At lunch, I sit with my face in my hands, going over all the ways I can win her back. When the lunch bell rings, I track her with my gaze, watching like some love-sick puppy as she leaves the cafeteria, Meiying and Liu close on her heels.
I shove away from the table and storm after them.
“What do you think you’re doing?” Des shouts somewhere behind me.
I shake my head. I have no fucking idea, but I have to do something. Isa slips into her third-period class and I walk past it, my eyes trained on Liu, and just before he reaches the door to his own class, I jerk him back by the fabric of his shirt.
“Hey, man—” Startled green eyes meet my own when he sees who grabbed him. “What the hell, Rafael?” He jerks away, adjusting the collar of his shirt.
“You’ve been hanging out with Isa a lot lately.” I meant it as a question, but it comes out as an accusation and Zheng’s jaw tightens.
“Why do you care? You’ve been a complete asshole to her ever since she came back. Do the girl a favor and leave her alone. She’s been through enough and she doesn’t need your shit.”
I slam my fist into the locker beside him. “I didn’t know!” A few people in the hall turn to look at us and I snarl at them. “Move the fuck along.” Heated faces turn and rush to their classes, effectively clearing the hall of everyone but the two of us. “I didn’t know what happened to her. Not until just recently.”
“And that’s supposed to somehow make this all better? Fuck you, Rafael.”
“Liu—” It’s a warning.
He shakes his head. “No. You fucked up. I don’t know why you’re even talking to me. I’m not going to help you fix your mistakes. I don’t owe you any—”
“Yeah, you do.”
His eyes narrow.
“You owe me and you fucking know it. You want me to stop hating you? You want Clan wolf to stop hating you for what you put us through the summer before junior year?”
His mouth presses into a sharp line and he gives me a single sharp nod.
“Then help me talk to her. She doesn’t feel comfortable with me.” He snorts and the urge to punch him in his smug face is strong, but I ignore it. “I care about her. I want to be there for her. Help me talk to her and I’ll forget what happened. We’ll wipe the slate clean.”

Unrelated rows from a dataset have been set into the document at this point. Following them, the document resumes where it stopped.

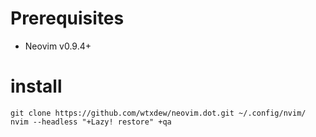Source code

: # Prerequisites
- Neovim v0.9.4+

# install 
```
git clone https://github.com/wtxdew/neovim.dot.git ~/.config/nvim/
nvim --headless "+Lazy! restore" +qa
```
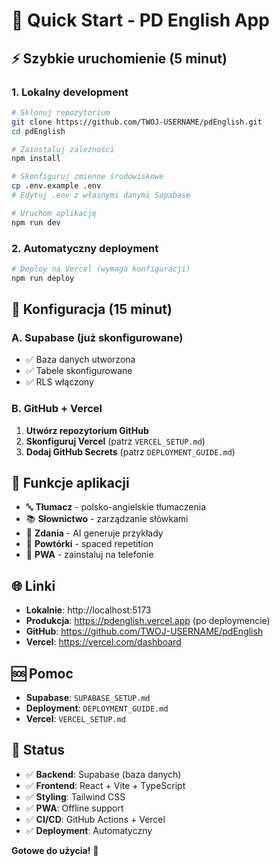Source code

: # 🚀 Quick Start - PD English App

## ⚡ Szybkie uruchomienie (5 minut)

### 1. Lokalny development
```bash
# Sklonuj repozytorium
git clone https://github.com/TWOJ-USERNAME/pdEnglish.git
cd pdEnglish

# Zainstaluj zależności
npm install

# Skonfiguruj zmienne środowiskowe
cp .env.example .env
# Edytuj .env z własnymi danymi Supabase

# Uruchom aplikację
npm run dev
```

### 2. Automatyczny deployment
```bash
# Deploy na Vercel (wymaga konfiguracji)
npm run deploy
```

## 🔧 Konfiguracja (15 minut)

### A. Supabase (już skonfigurowane)
- ✅ Baza danych utworzona
- ✅ Tabele skonfigurowane
- ✅ RLS włączony

### B. GitHub + Vercel
1. **Utwórz repozytorium GitHub**
2. **Skonfiguruj Vercel** (patrz `VERCEL_SETUP.md`)
3. **Dodaj GitHub Secrets** (patrz `DEPLOYMENT_GUIDE.md`)

## 📱 Funkcje aplikacji

- 🔤 **Tłumacz** - polsko-angielskie tłumaczenia
- 📚 **Słownictwo** - zarządzanie słówkami
- 📝 **Zdania** - AI generuje przykłady
- 🧠 **Powtórki** - spaced repetition
- 📱 **PWA** - zainstaluj na telefonie

## 🌐 Linki

- **Lokalnie**: http://localhost:5173
- **Produkcja**: https://pdenglish.vercel.app (po deploymencie)
- **GitHub**: https://github.com/TWOJ-USERNAME/pdEnglish
- **Vercel**: https://vercel.com/dashboard

## 🆘 Pomoc

- **Supabase**: `SUPABASE_SETUP.md`
- **Deployment**: `DEPLOYMENT_GUIDE.md`
- **Vercel**: `VERCEL_SETUP.md`

## 🎯 Status

- ✅ **Backend**: Supabase (baza danych)
- ✅ **Frontend**: React + Vite + TypeScript
- ✅ **Styling**: Tailwind CSS
- ✅ **PWA**: Offline support
- ✅ **CI/CD**: GitHub Actions + Vercel
- ✅ **Deployment**: Automatyczny

**Gotowe do użycia!** 🎉
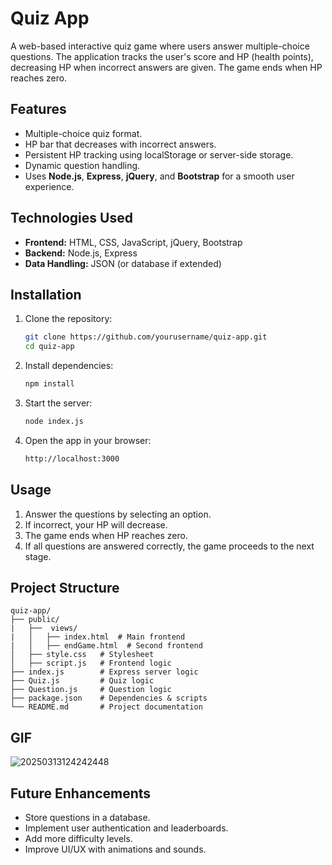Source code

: # Quiz App

A web-based interactive quiz game where users answer multiple-choice questions. The application tracks the user's score and HP (health points), decreasing HP when incorrect answers are given. The game ends when HP reaches zero.

## Features

- Multiple-choice quiz format.
- HP bar that decreases with incorrect answers.
- Persistent HP tracking using localStorage or server-side storage.
- Dynamic question handling.
- Uses **Node.js**, **Express**, **jQuery**, and **Bootstrap** for a smooth user experience.

## Technologies Used

- **Frontend:** HTML, CSS, JavaScript, jQuery, Bootstrap
- **Backend:** Node.js, Express
- **Data Handling:** JSON (or database if extended)

## Installation

1. Clone the repository:
   ```sh
   git clone https://github.com/yourusername/quiz-app.git
   cd quiz-app
   ```

2. Install dependencies:
   ```sh
   npm install
   ```

3. Start the server:
   ```sh
   node index.js
   ```

4. Open the app in your browser:
   ```sh
   http://localhost:3000
   ```

## Usage

1. Answer the questions by selecting an option.
2. If incorrect, your HP will decrease.
3. The game ends when HP reaches zero.
4. If all questions are answered correctly, the game proceeds to the next stage.

## Project Structure
```
quiz-app/
├── public/
|   ├──  views/
|   │   ├── index.html  # Main frontend
|   │   ├── endGame.html  # Second frontend
│   ├── style.css   # Stylesheet
│   ├── script.js   # Frontend logic
├── index.js        # Express server logic
├── Quiz.js         # Quiz logic
├── Question.js     # Question logic
├── package.json    # Dependencies & scripts
└── README.md       # Project documentation
```

## GIF 

![20250313124242448](https://github.com/user-attachments/assets/40e765e4-afa9-486a-9d7b-2719f8b9a361)


## Future Enhancements
- Store questions in a database.
- Implement user authentication and leaderboards.
- Add more difficulty levels.
- Improve UI/UX with animations and sounds.


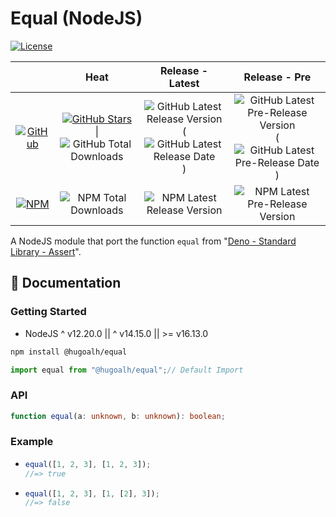 # Equal (NodeJS)

[![License](https://img.shields.io/badge/License-MIT-808080?style=flat-square "License")](./LICENSE.md)

|  | **Heat** | **Release - Latest** | **Release - Pre** |
|:-:|:-:|:-:|:-:|
| [![GitHub](https://img.shields.io/badge/GitHub-181717?logo=github&logoColor=ffffff&style=flat-square "GitHub")](https://github.com/hugoalh-studio/equal-nodejs) | [![GitHub Stars](https://img.shields.io/github/stars/hugoalh-studio/equal-nodejs?label=&logoColor=ffffff&style=flat-square "GitHub Stars")](https://github.com/hugoalh-studio/equal-nodejs/stargazers) \| ![GitHub Total Downloads](https://img.shields.io/github/downloads/hugoalh-studio/equal-nodejs/total?label=&style=flat-square "GitHub Total Downloads") | ![GitHub Latest Release Version](https://img.shields.io/github/release/hugoalh-studio/equal-nodejs?sort=semver&label=&style=flat-square "GitHub Latest Release Version") (![GitHub Latest Release Date](https://img.shields.io/github/release-date/hugoalh-studio/equal-nodejs?label=&style=flat-square "GitHub Latest Release Date")) | ![GitHub Latest Pre-Release Version](https://img.shields.io/github/release/hugoalh-studio/equal-nodejs?include_prereleases&sort=semver&label=&style=flat-square "GitHub Latest Pre-Release Version") (![GitHub Latest Pre-Release Date](https://img.shields.io/github/release-date-pre/hugoalh-studio/equal-nodejs?label=&style=flat-square "GitHub Latest Pre-Release Date")) |
| [![NPM](https://img.shields.io/badge/NPM-CB3837?logo=npm&logoColor=ffffff&style=flat-square "NPM")](https://www.npmjs.com/package/@hugoalh/equal) | ![NPM Total Downloads](https://img.shields.io/npm/dt/@hugoalh/equal?label=&style=flat-square "NPM Total Downloads") | ![NPM Latest Release Version](https://img.shields.io/npm/v/@hugoalh/equal/latest?label=&style=flat-square "NPM Latest Release Version") | ![NPM Latest Pre-Release Version](https://img.shields.io/npm/v/@hugoalh/equal/pre?label=&style=flat-square "NPM Latest Pre-Release Version") |

A NodeJS module that port the function `equal` from "[Deno - Standard Library - Assert](https://deno.land/std/assert/equal.ts?s=equal)".

## 📓 Documentation

### Getting Started

- NodeJS ^ v12.20.0 \|\| ^ v14.15.0 \|\| >= v16.13.0

```sh
npm install @hugoalh/equal
```

```js
import equal from "@hugoalh/equal";// Default Import
```

### API

```ts
function equal(a: unknown, b: unknown): boolean;
```

### Example

- ```js
  equal([1, 2, 3], [1, 2, 3]);
  //=> true
  ```
- ```js
  equal([1, 2, 3], [1, [2], 3]);
  //=> false
  ```
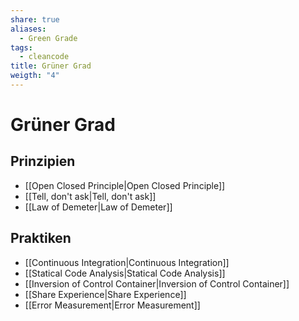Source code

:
 ```yaml
---
share: true
aliases:
  - Green Grade
tags:
  - cleancode
title: Grüner Grad
weigth: "4"
---
```


# Grüner Grad
## Prinzipien
- [[Open Closed Principle|Open Closed Principle]]
- [[Tell, don't ask|Tell, don't ask]]
- [[Law of Demeter|Law of Demeter]]

## Praktiken
- [[Continuous Integration|Continuous Integration]]
- [[Statical Code Analysis|Statical Code Analysis]]
- [[Inversion of Control Container|Inversion of Control Container]]
- [[Share Experience|Share Experience]]
- [[Error Measurement|Error Measurement]]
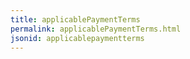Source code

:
 ```yaml
---
title: applicablePaymentTerms
permalink: applicablePaymentTerms.html
jsonid: applicablepaymentterms
---
```


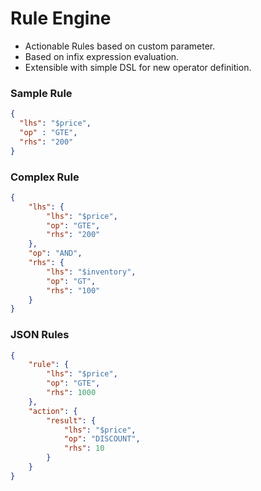 # Rule Engine
- Actionable Rules based on custom parameter.
- Based on infix expression evaluation.
- Extensible with simple DSL for new operator definition. 

 ### Sample Rule
```json
{
  "lhs": "$price",
  "op" : "GTE",
  "rhs": "200"
}
```

### Complex Rule
```json
{
    "lhs": {
        "lhs": "$price",
        "op": "GTE",
        "rhs": "200"
    },
    "op": "AND",
    "rhs": {
        "lhs": "$inventory",
        "op": "GT",
        "rhs": "100"
    }
}
```

### JSON Rules 

```json
{
	"rule": {
		"lhs": "$price",
		"op": "GTE",
		"rhs": 1000
	},
	"action": {
		"result": {
			"lhs": "$price",
			"op": "DISCOUNT",
			"rhs": 10
		}
	}
}
```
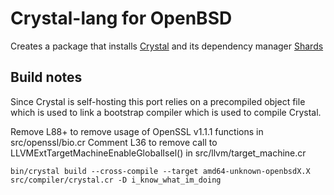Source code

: # Crystal-lang for OpenBSD

Creates a package that installs [Crystal](https://crystal-lang.org/) and
its dependency manager [Shards](https://github.com/crystal-lang/shards)

## Build notes

Since Crystal is self-hosting this port relies on a precompiled object file
which is used to link a bootstrap compiler which is used to compile Crystal.

Remove L88+ to remove usage of OpenSSL v1.1.1 functions in src/openssl/bio.cr
Comment L36 to remove call to LLVMExtTargetMachineEnableGlobalIsel() in src/llvm/target_machine.cr

```
bin/crystal build --cross-compile --target amd64-unknown-openbsdX.X src/compiler/crystal.cr -D i_know_what_im_doing
```

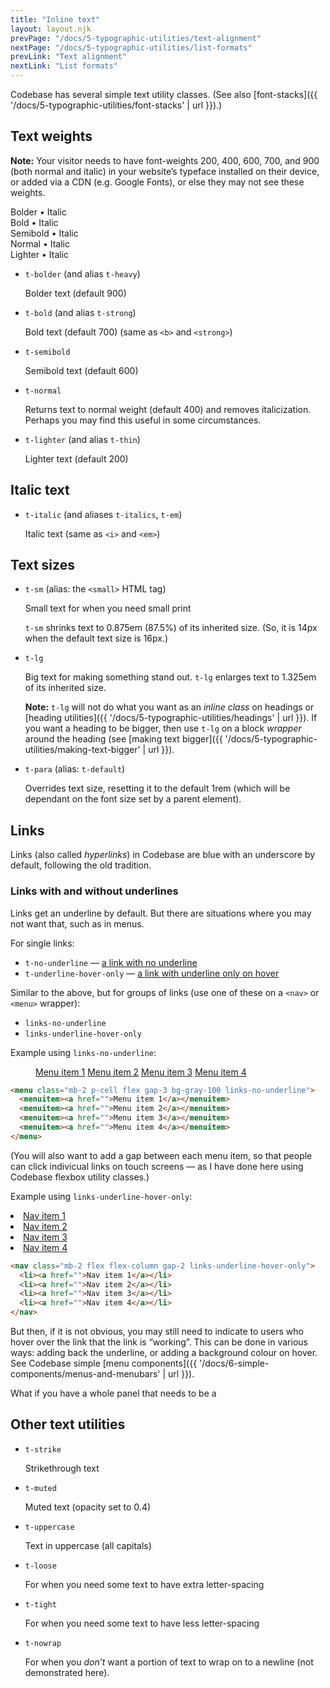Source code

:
 ```yaml
---
title: "Inline text"
layout: layout.njk
prevPage: "/docs/5-typographic-utilities/text-alignment"
nextPage: "/docs/5-typographic-utilities/list-formats"
prevLink: "Text alignment"
nextLink: "List formats"
---
```


Codebase has several simple text utility classes. (See also [font-stacks]({{ '/docs/5-typographic-utilities/font-stacks' | url }}).)

## Text weights

**Note:** Your visitor needs to have font-weights 200, 400, 600, 700, and 900 (both normal and italic) in your website’s typeface installed on their device, or added via a CDN (e.g. Google Fonts), or else they may not see these weights.

<span class="t-bolder">Bolder • <span class="t-italic">Italic</span></span><br>
<span class="t-bold">Bold • <span class="t-italic">Italic</span></span><br>
<span class="t-semibold">Semibold • <span class="t-italic">Italic</span></span><br>
<span class="t-normal">Normal • <span class="t-italic">Italic</span></span><br>
<span class="t-lighter">Lighter • <span class="t-italic">Italic</span></span>

* `t-bolder` (and alias `t-heavy`)

    <span class="t-bolder">Bolder text (default 900)</span>

* `t-bold` (and alias `t-strong`)

    <span class="t-bold">Bold text (default 700)</span> (same as `<b>` and `<strong>`)

* `t-semibold`

    <span class="t-semibold">Semibold text (default 600)</span>

* `t-normal`

    <span class="t-bold t-italic">Returns text to normal weight (default 400) and removes italicization. <span class="t-normal">Perhaps you may find this useful</span> in some circumstances.</span>

* `t-lighter` (and alias `t-thin`)

    <span class="t-lighter">Lighter text (default 200)</span>

## Italic text

* `t-italic` (and aliases `t-italics`, `t-em`)

    <span class="t-italic">Italic text</span> (same as `<i>` and `<em>`)

## Text sizes

* `t-sm` (alias: the `<small>` HTML tag)

    Small text for <span class="t-sm">when you need small print</span>

    `t-sm` shrinks text to 0.875em (87.5%) of its inherited size. (So, it is 14px when the default text size is 16px.)

* `t-lg`

    Big text for making <span class="t-lg">something</span> stand out. `t-lg` enlarges text to 1.325em of its inherited size.

    **Note:** `t-lg` will not do what you want as an _inline class_ on headings or [heading utilities]({{ '/docs/5-typographic-utilities/headings' | url }}). If you want a heading to be bigger, then use `t-lg` on a block _wrapper_ around the heading (see [making text bigger]({{ '/docs/5-typographic-utilities/making-text-bigger' | url }}).

* `t-para` (alias: `t-default`)

    Overrides text size, resetting it to the default 1rem (which will be dependant on the font size set by a parent element).

## Links

Links (also called _hyperlinks_) in Codebase are blue with an underscore by default, following the old tradition.

### Links with and without underlines

Links get an underline by default. But there are situations where you may not want that, such as in menus.

For single links:

* `t-no-underline` &mdash; <a class="t-no-underline" href="">a link with no underline</a>
* `t-underline-hover-only` &mdash; <a class="t-underline-hover-only" href="">a link with underline only on hover</a>

Similar to the above, but for groups of links (use one of these on a `<nav>` or `<menu>` wrapper):

* `links-no-underline`
* `links-underline-hover-only`

Example using `links-no-underline`:

<menu class="mb-2 p-cell flex gap-3 bg-gray-100 links-no-underline">
  <menuitem><a href="">Menu item 1</a></menuitem>
  <menuitem><a href="">Menu item 2</a></menuitem>
  <menuitem><a href="">Menu item 3</a></menuitem>
  <menuitem><a href="">Menu item 4</a></menuitem>
</menu>

```html
<menu class="mb-2 p-cell flex gap-3 bg-gray-100 links-no-underline">
  <menuitem><a href="">Menu item 1</a></menuitem>
  <menuitem><a href="">Menu item 2</a></menuitem>
  <menuitem><a href="">Menu item 3</a></menuitem>
  <menuitem><a href="">Menu item 4</a></menuitem>
</menu>
```

(You will also want to add a gap between each menu item, so that people can click indivicual links on touch screens &mdash; as I have done here using Codebase flexbox utility classes.)

Example using `links-underline-hover-only`:

<nav class="mb-2 flex flex-column gap-2 links-underline-hover-only">
  <li><a href="">Nav item 1</a></li>
  <li><a href="">Nav item 2</a></li>
  <li><a href="">Nav item 3</a></li>
  <li><a href="">Nav item 4</a></li>
</nav>

```html
<nav class="mb-2 flex flex-column gap-2 links-underline-hover-only">
  <li><a href="">Nav item 1</a></li>
  <li><a href="">Nav item 2</a></li>
  <li><a href="">Nav item 3</a></li>
  <li><a href="">Nav item 4</a></li>
</nav>
```

But then, if it is not obvious, you may still need to indicate to users who hover over the link that the link is “working”. This can be done in various ways: adding back the underline, or adding a background colour on hover. See Codebase simple [menu components]({{ '/docs/6-simple-components/menus-and-menubars' | url }}).

What if you have a whole panel that needs to be a

## Other text utilities

* `t-strike`

    <span class="t-strike">Strikethrough text</span>

* `t-muted`

    <span class="t-muted">Muted text (opacity set to 0.4)</span>

* `t-uppercase`

    <span class="t-uppercase">Text in uppercase</span> (all capitals)

* `t-loose`

    <span class="t-loose">For when you need some text to have extra letter-spacing</span>

* `t-tight`

    <span class="t-tight">For when you need some text to have less letter-spacing</span>

* `t-nowrap`

    For when you _don’t_ want a portion of text to wrap on to a newline (not demonstrated here).
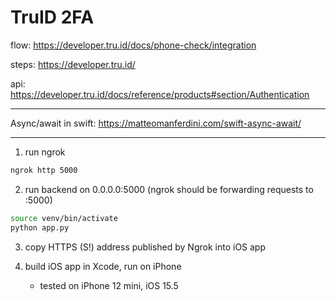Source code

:# TruID 2FA

flow: https://developer.tru.id/docs/phone-check/integration

steps: https://developer.tru.id/

api: https://developer.tru.id/docs/reference/products#section/Authentication

---

Async/await in swift: https://matteomanferdini.com/swift-async-await/

---

1. run ngrok
```bash
ngrok http 5000
```

2. run backend on 0.0.0.0:5000 (ngrok should be forwarding requests to :5000)
```bash
source venv/bin/activate
python app.py
```

3. copy HTTPS (S!) address published by Ngrok into iOS app

4. build iOS app in Xcode, run on iPhone
    - tested on iPhone 12 mini, iOS 15.5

He considers this. It’s no secret I hate him. I’ve hated him since junior year. He used to be my friend. We were like brothers. All four of us. But then he had to go and fuck it all up. He broke faith. It’s not something I’d ever forgive but hell knows desperate times call for desperate fucking measures.
To get Isa back, I’ll do damn near anything.
“You’d do that? Forget what happened?” He swallows, his Adam’s apple bobbing. “Forget what I did, and all I have to do is get Isa to talk to you.”
I nod.
“I can’t make any promises.”
“I don’t need promises or assurances. I just need a chance. One chance to make this right.”
“Okay.”
I exhale a breath. “Okay.”
39 Isabella
Rafael calls me now. All of the Hellbound High wolves do. Jordy sends me a joke each morning. Or a funny meme he found online. He wants to make me smile. And while I appreciate the gesture, it’s a lot to take in. The sudden shift in their behaviors.
One second they hate me. Now it’s like they’re smothering me in distant affection.
Desmond is the only one I talk to at school. He sometimes walks me to class when Zheng isn’t around. He makes sure no one gets too close. I didn’t ask him to play guard dog, and when I told him as much, he just gave me this serious stare and carried on like I hadn’t said anything. I’ve learned not to push. If he wants to make himself late to class each day, that’s his prerogative.
Rafael messages me each morning. A variation of good morning, beautiful, and calls me every night. I don’t respond to the texts and never answer the calls. He doesn’t leave any voicemails which is probably for the best. Hearing his voice at school is bad enough. If he left me messages, I know myself well enough to know I’d replay them again and again, obsessing over the sound of his voice. Trying to peel back any hidden meaning. It’s already what I do with his texts. Sometimes he adds an emoji and it’s enough to leave me guessing, hoping. For what, I’m not really sure.
But without fail at nine o’clock each evening my phone lights up and his name flashes across the screen. A part of me has come to look forward to that phone call. When eight fifty nears, I start counting down the minutes, hoping he’ll call, and that alone scares me. Because sooner or later, he’s going to give up. He’ll stop calling. He’ll stop texting. And he’ll move on. I want him to move on.
I can’t afford to need anyone else in my life. I’ve lost too much, and I don’t think my heart can take any more. It doesn’t matter that I miss him or that his presence sets my heart racing.
What happens when he’s no longer there?
I’m already dreading when the calls stop.